Gibson’s West Texas drawl accelerated with energy as he and the images took the audience further into the crevasses of the rock, and he briefly described the mineral composition. He ended up with an arresting color photograph of the carbonate pancakes, girdled by their Oreo rims, taken by Monica Grady of the Natural History Museum in London. “These are five times the diameter of a human hair,” Gibson said of the carbonate globules, adding that they were unusual in a meteorite.

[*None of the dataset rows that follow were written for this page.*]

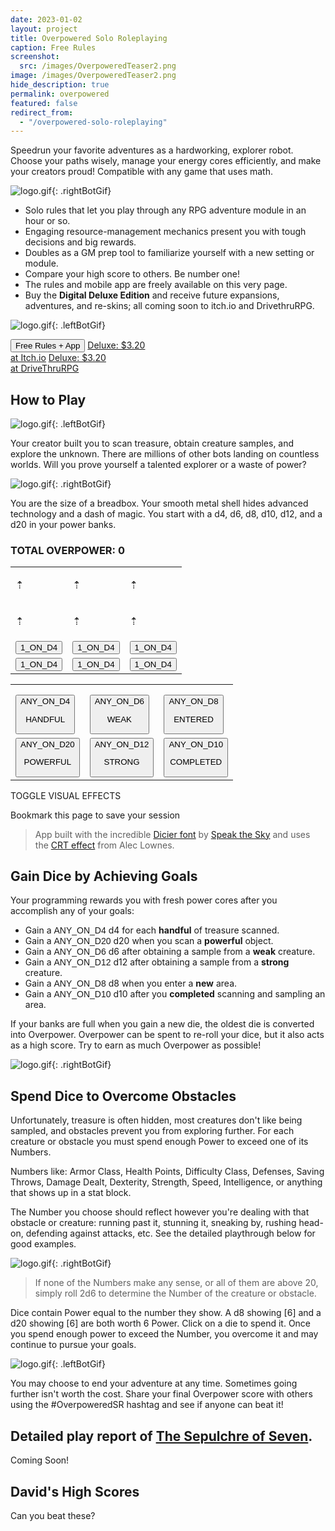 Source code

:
 ```yaml
---
date: 2023-01-02
layout: project
title: Overpowered Solo Roleplaying
caption: Free Rules
screenshot:
  src: /images/OverpoweredTeaser2.png
image: /images/OverpoweredTeaser2.png
hide_description: true
permalink: overpowered
featured: false
redirect_from:
  - "/overpowered-solo-roleplaying"
---
```


Speedrun your favorite adventures as a hardworking, explorer robot. Choose your paths wisely, manage your energy cores efficiently, and make your creators proud! Compatible with any game that uses math.

![logo.gif]({{site.url}}/images/overpoweredExamples/OSR1.gif){: .rightBotGif}

 - Solo rules that let you play through any RPG adventure module in an hour or so.
 - Engaging resource-management mechanics present you with tough decisions and big rewards.
 - Doubles as a GM prep tool to familiarize yourself with a new setting or module.
 - Compare your high score to others. Be number one!
 - The rules and mobile app are freely available on this very page. 
 - Buy the **Digital Deluxe Edition** and receive future expansions, adventures, and re-skins; all coming soon to itch.io and DrivethruRPG.

![logo.gif]({{site.url}}/images/overpoweredExamples/OSR2.gif){: .leftBotGif}


<div class="shopping-buttons">
<button class="crt btn btn-primary" onClick="document.getElementById('tributeScore').scrollIntoView();" style="overflow: hidden;position: relative;">Free Rules + App</button>
<a target="_blank" href="https://technicalgrimoire.itch.io/overpowered-solo-roleplaying" class="btn btn-primary itchBTN">Deluxe: $3.20<br>at Itch.io</a>
<a target="_blank" href="https://www.drivethrurpg.com/product/318164/Tempered-Legacy" class="btn btn-primary dtrpgBTN">Deluxe: $3.20<br>at DriveThruRPG</a>
</div>

## How to Play

![logo.gif]({{site.url}}/images/overpoweredExamples/OSR3.gif){: .leftBotGif}

Your creator built you to scan treasure, obtain creature samples, and explore the unknown. There are millions of other bots landing on countless worlds. Will you prove yourself a talented explorer or a waste of power?

![logo.gif]({{site.url}}/images/overpoweredExamples/OSR4.gif){: .rightBotGif}

You are the size of a breadbox. Your smooth metal shell hides advanced technology and a dash of magic. You start with a <span class="d4">d4</span>, <span class="d6">d6</span>, <span class="d8">d8</span>, <span class="d10">d10</span>, <span class="d12">d12</span>, and a <span class="d20">d20</span> in your power banks.

<div id="overCard">
  <h3 id="tributeScore">TOTAL OVERPOWER: <span class="dtribute">0</span></h3>
  <table id="powerBanks">
    <tr>
      <td><p class="dicierDark">⇡</p></td>
      <td><p class="dicierDark">⇡</p></td>
      <td><p class="dicierDark">⇡</p></td>
    </tr>
    <tr>
      <td><p class="dicierDark">⇡</p></td>
      <td><p class="dicierDark">⇡</p></td>
      <td><p class="dicierDark">⇡</p></td>
    </tr>
    <tr>
      <td><button onclick="spendTreasure(1)" class="d4 dicierHeavy">1_ON_D4</button></td>
      <td><button onclick="spendTreasure(1)" class="d4 dicierHeavy">1_ON_D4</button></td>
      <td><button onclick="spendTreasure(1)" class="d4 dicierHeavy">1_ON_D4</button></td>
    </tr>
    <tr>
      <td><button onclick="spendTreasure(1)" class="d4 dicierHeavy">1_ON_D4</button></td>
      <td><button onclick="spendTreasure(1)" class="d4 dicierHeavy">1_ON_D4</button></td>
      <td><button onclick="spendTreasure(1)" class="d4 dicierHeavy">1_ON_D4</button></td>
    </tr>
  </table>
  <table id="gainTable">
    <tr>
        <td style="padding-top: 1rem;"><button onclick="gainDie(4)" class="dicierHeavy">ANY_ON_D4<p>HANDFUL</p></button></td>
        <td style="padding-top: 1rem;"><button onclick="gainDie(6)" class="dicierHeavy">ANY_ON_D6<p>WEAK</p></button></td>
        <td style="padding-top: 1rem;"><button onclick="gainDie(8)" class="dicierHeavy">ANY_ON_D8<p>ENTERED</p></button></td>
    </tr>
    <tr>
        <td><button onclick="gainDie(20)" class="dicierHeavy">ANY_ON_D20<p>POWERFUL</p></button></td>
        <td><button onclick="gainDie(12)" class="dicierHeavy">ANY_ON_D12<p>STRONG</p></button></td>
        <td><button onclick="gainDie(10)" class="dicierHeavy">ANY_ON_D10<p>COMPLETED</p></button></td>
    </tr>
    </table>
    <h3 id="rerollButton" style="display: none;">
        <a onclick="rerollDice();return false;"></a>
    </h3>
    <div id="crtButton">
    <p><a class="d4" onclick="toggleCRT();return false;">TOGGLE VISUAL EFFECTS</a></p>
    <p>Bookmark this page to save your session</p>
    </div>
</div>

> App built with the incredible [Dicier font](https://speakthesky.itch.io/typeface-dicier) by [Speak the Sky](https://speakthesky.com/) and uses the [CRT effect](http://aleclownes.com/2017/02/01/crt-display.html) from Alec Lownes.

## Gain Dice by Achieving Goals

Your programming rewards you with fresh power cores after you accomplish any of your goals:

- Gain a <span style="font-family: DicierHeavy, sans-serif;">ANY_ON_D4</span> <span class="d4">d4</span> for each **handful** of treasure scanned.
- Gain a <span style="font-family: DicierHeavy, sans-serif;">ANY_ON_D20</span> <span class="d20">d20</span> when you scan a **powerful** object.
- Gain a <span style="font-family: DicierHeavy, sans-serif;">ANY_ON_D6</span> <span class="d6">d6</span> after obtaining a sample from a **weak** creature.
- Gain a <span style="font-family: DicierHeavy, sans-serif;">ANY_ON_D12</span> <span class="d12">d12</span> after obtaining a sample from a **strong** creature.
- Gain a <span style="font-family: DicierHeavy, sans-serif;">ANY_ON_D8</span> <span class="d8">d8</span> when you enter a **new** area.
- Gain a <span style="font-family: DicierHeavy, sans-serif;">ANY_ON_D10</span> <span class="d10">d10</span> after you **completed** scanning and sampling an area.

If your banks are full when you gain a new die, the oldest die is converted into Overpower. Overpower can be spent to re-roll your dice, but it also acts as a high score. Try to earn as much Overpower as possible!

![logo.gif]({{site.url}}/images/overpoweredExamples/OSR5.gif){: .rightBotGif}

## Spend Dice to Overcome Obstacles

Unfortunately, treasure is often hidden, most creatures don't like being sampled, and obstacles prevent you from exploring further. For each creature or obstacle you must spend enough Power to exceed one of its Numbers.

Numbers like: Armor Class, Health Points, Difficulty Class, Defenses, Saving Throws, Damage Dealt, Dexterity, Strength, Speed, Intelligence, or anything that shows up in a stat block. 

The Number you choose should reflect however you're dealing with that obstacle or creature: running past it, stunning it, sneaking by, rushing head-on, defending against attacks, etc. See the detailed playthrough below for good examples.

![logo.gif]({{site.url}}/images/overpoweredExamples/OSR6.gif){: .rightBotGif}

> If none of the Numbers make any sense, or all of them are above 20, simply roll 2d6 to determine the Number of the creature or obstacle.

Dice contain Power equal to the number they show. A <span class="d8">d8</span> showing [6] and a <span class="d20">d20</span> showing [6] are both worth 6 Power. Click on a die to spend it. Once you spend enough power to exceed the Number, you overcome it and may continue to pursue your goals.

![logo.gif]({{site.url}}/images/overpoweredExamples/OSR7.gif){: .leftBotGif}

You may choose to end your adventure at any time. Sometimes going further isn't worth the cost. Share your final Overpower score with others using the #OverpoweredSR hashtag and see if anyone can beat it!

## Detailed play report of [The Sepulchre of Seven](https://www.drivethrurpg.com/product/366868/The-Sepulchre-of-Seven).

Coming Soon!

## David's High Scores

Can you beat these?

<style>
  .over-card h3 {
  margin-top: 0px;
  }
</style>

<script async src="/assets/generator_resources/overpowered.js" language="javascript" type="text/javascript"></script>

He passed the mike to Kathie Thomas-Keprta. She showed, in a cartoon cross section of a carbonate globule, how the black portions of the concentric Oreo rims were actually made up of fine mineral grains—magnetite (iron with oxygen) and pyrrhotite (iron with sulfur). In another region inside the orangey carbonate, she showed a patch of dark magnetite mixed with supposed greigite (also iron with sulfur). She noted that, on Earth, it is quite common for greigite to be produced by bacteria, and that, on Earth, this particular type of pyrrhotite can be produced either inorganically or by certain types of microorganisms. “In sum,” she concluded, “although we feel there could be very complicated inorganic explanations for the presence of these mineral grains, the simplest explanation is that these are products of microorganisms on Mars.”

Zare spoke next, explaining how his lab had found the minuscule amounts of organic chemicals—the greasy PAHs—deep inside the rock. Crisply, with the barely contained delight familiar to his students, he explained what exactly his Stanford team had found. Though they could have come from either biological or nonbiological sources, he noted, these PAHs were different from those found in other meteorites, and their distribution in the rock was much simpler. “It very much resembles what you’d expect when you have simple organic-matter decay,” he said.